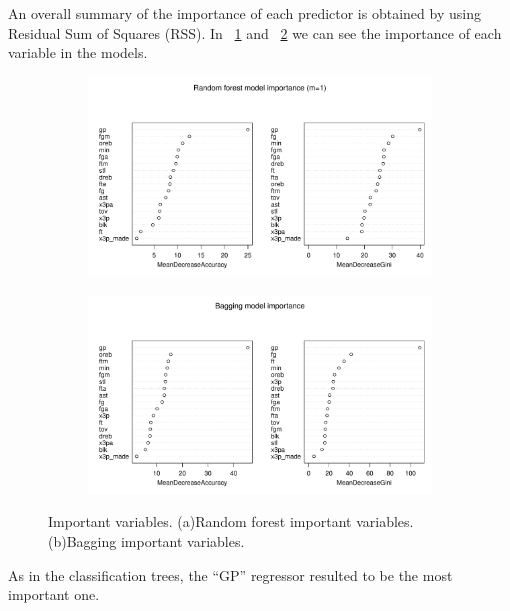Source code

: An overall summary of the importance of each predictor is obtained by using Residual Sum of Squares (RSS). In \Fig~\ref{fig:best_for_500_var_imp_plot} and \Fig~\ref{fig:bagg_500_var_imp_plot} we can see the importance of each variable in the models.

\begin{figure}[H]
	\centering
	\begin{subfigure}{.5\textwidth}
		\centering
		\includegraphics[width=0.9\linewidth]{ImageFiles/Classification/Trees/best_for_500_var_imp_plot.pdf}
		\caption{}
		\label{fig:best_for_500_var_imp_plot}
	\end{subfigure}%
	\hfill
	\begin{subfigure}{.5\textwidth}
		\centering
		\includegraphics[width=0.9\linewidth]{ImageFiles/Classification/Trees/bagg_500_var_imp_plot.pdf}
		\caption{}
		\label{fig:bagg_500_var_imp_plot}
	\end{subfigure}
	\caption{Important variables. (a)Random forest important variables. (b)Bagging important variables.}
	\label{fig:ImpVar}
\end{figure}

\noindent
As in the classification trees, the ``GP'' regressor resulted to be the most important one.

* * * *

### WHAT NEEDS TO BE DONE
From the records given above, reproduce all text exactly and exclude each picture.

### REPLY TO THE EXERCISE
Source code

: An overall summary of the importance of each predictor is obtained by using Residual Sum of Squares (RSS). In \Fig~\ref{fig:best_for_500_var_imp_plot} and \Fig~\ref{fig:bagg_500_var_imp_plot} we can see the importance of each variable in the models.

\begin{figure}[H]
	\centering
	\begin{subfigure}{.5\textwidth}
		\centering
		\includegraphics[width=0.9\linewidth]{ImageFiles/Classification/Trees/best_for_500_var_imp_plot.pdf}
		\caption{}
		\label{fig:best_for_500_var_imp_plot}
	\end{subfigure}%
	\hfill
	\begin{subfigure}{.5\textwidth}
		\centering
		\includegraphics[width=0.9\linewidth]{ImageFiles/Classification/Trees/bagg_500_var_imp_plot.pdf}
		\caption{}
		\label{fig:bagg_500_var_imp_plot}
	\end{subfigure}
	\caption{Important variables. (a)Random forest important variables. (b)Bagging important variables.}
	\label{fig:ImpVar}
\end{figure}

\noindent
As in the classification trees, the ``GP'' regressor resulted to be the most important one.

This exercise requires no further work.